> [WHAT TO PRODUCE]: Reproduce all lines of the listing below in which the word "honestly" occurs.

[Opening ENTRIES PROVIDED section]

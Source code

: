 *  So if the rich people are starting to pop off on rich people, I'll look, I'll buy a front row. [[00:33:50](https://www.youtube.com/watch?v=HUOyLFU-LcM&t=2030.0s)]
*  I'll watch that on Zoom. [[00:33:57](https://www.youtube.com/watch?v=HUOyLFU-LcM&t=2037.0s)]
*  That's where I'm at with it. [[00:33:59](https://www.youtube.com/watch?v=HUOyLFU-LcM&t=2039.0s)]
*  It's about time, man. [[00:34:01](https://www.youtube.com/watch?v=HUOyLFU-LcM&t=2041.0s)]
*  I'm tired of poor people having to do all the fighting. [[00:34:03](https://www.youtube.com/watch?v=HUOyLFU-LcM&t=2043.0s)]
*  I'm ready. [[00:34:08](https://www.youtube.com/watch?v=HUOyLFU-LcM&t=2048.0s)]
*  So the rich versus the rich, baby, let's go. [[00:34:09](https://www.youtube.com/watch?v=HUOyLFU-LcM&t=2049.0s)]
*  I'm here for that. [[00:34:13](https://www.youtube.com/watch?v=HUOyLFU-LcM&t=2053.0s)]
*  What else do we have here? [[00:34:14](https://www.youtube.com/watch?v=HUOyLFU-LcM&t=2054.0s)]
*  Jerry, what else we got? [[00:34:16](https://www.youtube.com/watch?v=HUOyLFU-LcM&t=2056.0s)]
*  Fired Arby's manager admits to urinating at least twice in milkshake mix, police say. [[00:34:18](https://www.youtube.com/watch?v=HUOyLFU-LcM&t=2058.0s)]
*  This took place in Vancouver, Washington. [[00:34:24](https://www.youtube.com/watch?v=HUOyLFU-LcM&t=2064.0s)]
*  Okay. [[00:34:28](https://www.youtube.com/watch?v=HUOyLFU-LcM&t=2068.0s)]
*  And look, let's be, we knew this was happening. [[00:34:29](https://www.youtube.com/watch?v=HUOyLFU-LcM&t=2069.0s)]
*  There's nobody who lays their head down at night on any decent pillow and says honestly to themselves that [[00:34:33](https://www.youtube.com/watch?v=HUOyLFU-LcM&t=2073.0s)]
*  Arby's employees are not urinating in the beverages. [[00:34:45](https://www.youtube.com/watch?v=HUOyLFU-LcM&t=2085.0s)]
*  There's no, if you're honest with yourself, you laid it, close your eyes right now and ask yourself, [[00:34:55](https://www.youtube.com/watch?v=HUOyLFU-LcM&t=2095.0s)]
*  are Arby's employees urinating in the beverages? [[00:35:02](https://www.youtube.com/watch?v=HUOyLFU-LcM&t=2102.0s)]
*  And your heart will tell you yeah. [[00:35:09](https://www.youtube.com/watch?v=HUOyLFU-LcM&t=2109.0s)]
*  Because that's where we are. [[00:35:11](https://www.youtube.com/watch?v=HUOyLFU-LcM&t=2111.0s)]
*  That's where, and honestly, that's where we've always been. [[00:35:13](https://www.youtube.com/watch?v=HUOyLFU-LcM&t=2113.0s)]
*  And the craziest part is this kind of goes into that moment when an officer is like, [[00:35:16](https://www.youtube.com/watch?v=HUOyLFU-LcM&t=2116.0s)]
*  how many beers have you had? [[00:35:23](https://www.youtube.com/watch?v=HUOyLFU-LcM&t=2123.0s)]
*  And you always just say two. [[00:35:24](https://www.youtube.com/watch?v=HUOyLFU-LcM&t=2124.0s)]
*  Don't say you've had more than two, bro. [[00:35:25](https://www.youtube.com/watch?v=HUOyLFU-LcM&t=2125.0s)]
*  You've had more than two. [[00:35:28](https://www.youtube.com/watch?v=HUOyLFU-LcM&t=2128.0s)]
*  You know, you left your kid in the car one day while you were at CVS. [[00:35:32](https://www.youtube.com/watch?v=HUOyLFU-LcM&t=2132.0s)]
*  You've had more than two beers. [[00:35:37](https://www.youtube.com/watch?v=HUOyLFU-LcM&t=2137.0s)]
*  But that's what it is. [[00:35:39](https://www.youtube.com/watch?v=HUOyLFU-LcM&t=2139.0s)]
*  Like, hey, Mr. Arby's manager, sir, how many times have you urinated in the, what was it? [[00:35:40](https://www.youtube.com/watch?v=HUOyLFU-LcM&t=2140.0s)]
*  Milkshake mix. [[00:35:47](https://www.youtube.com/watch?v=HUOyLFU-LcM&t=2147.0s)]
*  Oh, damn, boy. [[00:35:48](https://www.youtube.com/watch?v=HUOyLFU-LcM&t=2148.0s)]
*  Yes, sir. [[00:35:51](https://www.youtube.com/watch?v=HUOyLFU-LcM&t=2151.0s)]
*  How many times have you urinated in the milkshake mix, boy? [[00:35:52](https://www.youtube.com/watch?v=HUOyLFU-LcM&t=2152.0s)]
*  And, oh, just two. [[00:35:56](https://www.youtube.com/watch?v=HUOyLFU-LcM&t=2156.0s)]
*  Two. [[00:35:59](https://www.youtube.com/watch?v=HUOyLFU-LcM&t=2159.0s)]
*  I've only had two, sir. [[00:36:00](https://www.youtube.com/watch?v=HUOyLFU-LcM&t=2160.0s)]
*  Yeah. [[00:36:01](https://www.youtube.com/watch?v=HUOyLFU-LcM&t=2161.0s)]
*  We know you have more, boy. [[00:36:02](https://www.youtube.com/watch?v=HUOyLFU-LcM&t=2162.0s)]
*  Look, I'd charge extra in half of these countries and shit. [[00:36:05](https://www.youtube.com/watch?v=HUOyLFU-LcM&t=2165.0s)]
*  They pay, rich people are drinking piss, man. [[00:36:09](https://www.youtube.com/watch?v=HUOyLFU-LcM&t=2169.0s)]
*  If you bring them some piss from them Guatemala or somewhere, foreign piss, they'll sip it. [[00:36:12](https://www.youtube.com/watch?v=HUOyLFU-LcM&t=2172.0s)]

[Closing ENTRIES PROVIDED section]

> [RESPONSE FOR THIS EXERCISE]:
*  There's nobody who lays their head down at night on any decent pillow and says honestly to themselves that [[00:34:33](https://www.youtube.com/watch?v=HUOyLFU-LcM&t=2073.0s)]
*  That's where, and honestly, that's where we've always been. [[00:35:13](https://www.youtube.com/watch?v=HUOyLFU-LcM&t=2113.0s)]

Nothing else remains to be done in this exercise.